On July 24, 2023, the National Right to Work Legal Defense Foundation submitted a brief at the Seventh Circuit Court of Appeals in Anderson Federation of Teachers, et al. v. Rokita. This case defends an Indiana law that shields teachers’ First Amendment rights against a lawsuit that teacher union bosses filed. The case is an appeal of a District Court judge’s preliminary injunction granted at the request of union lawyers.
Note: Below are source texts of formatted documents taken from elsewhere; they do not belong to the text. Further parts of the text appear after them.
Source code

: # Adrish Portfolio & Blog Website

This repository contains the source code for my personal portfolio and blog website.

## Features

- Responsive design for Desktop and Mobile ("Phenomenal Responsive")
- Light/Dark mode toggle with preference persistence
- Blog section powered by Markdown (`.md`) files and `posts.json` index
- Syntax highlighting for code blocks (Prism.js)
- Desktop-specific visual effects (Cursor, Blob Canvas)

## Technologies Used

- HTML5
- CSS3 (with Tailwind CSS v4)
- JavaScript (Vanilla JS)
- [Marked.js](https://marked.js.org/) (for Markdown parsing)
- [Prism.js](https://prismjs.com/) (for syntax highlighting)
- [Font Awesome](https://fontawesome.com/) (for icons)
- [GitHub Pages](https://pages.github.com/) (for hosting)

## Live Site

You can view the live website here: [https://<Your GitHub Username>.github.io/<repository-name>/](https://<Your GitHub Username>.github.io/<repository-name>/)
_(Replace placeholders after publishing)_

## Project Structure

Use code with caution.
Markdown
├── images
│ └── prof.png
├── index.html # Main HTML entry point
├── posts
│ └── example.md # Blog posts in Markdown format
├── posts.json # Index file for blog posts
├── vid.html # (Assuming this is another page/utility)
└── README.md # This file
The union lawyers wanted to prevent the bill from going into effect.

At the District Court, the Anderson Federation of Teachers challenged Indiana’s State Enrolled Act 251 and 297. These acts require written consent from teachers, which includes an acknowledgement of their constitutional right to refuse to financially back a union, prior to a taxpayer-funded government payroll systems can be used to deduct union dues from teachers’ paychecks.

In the 2018 Janus v. AFSCME Supreme Court decision, the Supreme Court recognized that employees have a First Amendment right to refuse subsidizing union speech in. National Right to Work Foundation staff attorneys argued and won the case.

In the Janus decision, the Court ruled that compelling public sector workers to subsidize union activities as a condition of employment infringes on the First Amendment. The Court also argued that no union dues or fees can be seized from a public worker’s wages without a knowing and intelligent waiver of that employee’s First Amendment freedom to not to pay. Moreover, such a waiver “cannot be presumed.”

The National Right to Work attorneys’ brief upholds the Indiana law and urges the Seventh Circuit Court of Appeals to lift the injunction, contending that the lower court ruling made three critical mistakes in its justification of the ruling.

“It is outrageous that teacher union bosses in Indiana apparently believe they are entitled to use taxpayer-funded payroll systems to seize money directly from teachers’ paychecks – without the State taking steps to ensure that those teachers’ constitutional rights are protected,” stated Mark Mix, President of the National Right to Work Legal Defense Foundation. “Precedents in the Seventh Circuit and elsewhere make it clear that the injunction should be rejected, and this law should be allowed to take immediate effect.”

“It would be fully within the prerogative of Indiana lawmakers to ban union officials from deducting dues from government workers’ paychecks all together, or ban all monopoly bargaining to ensure individual teachers are not subjected to unwanted union so-called ‘representation,’” Mix added. “If anything, Indiana teacher union bosses should count themselves lucky lawmakers have so far not been more proactive in protecting teachers’ First Amendment free speech and freedom of association rights.”

Public sector unions are the worst of the worst. Because of the taxpayer-funded nature of their work, taxpayers are constantly held hostage everytime they strike or negotiate for higher wages. Ultimately, public sector unionization needs to be banned, or at least weakened substantially. 

Such type of coercion cannot be allowed to occur in a so-called land of the free.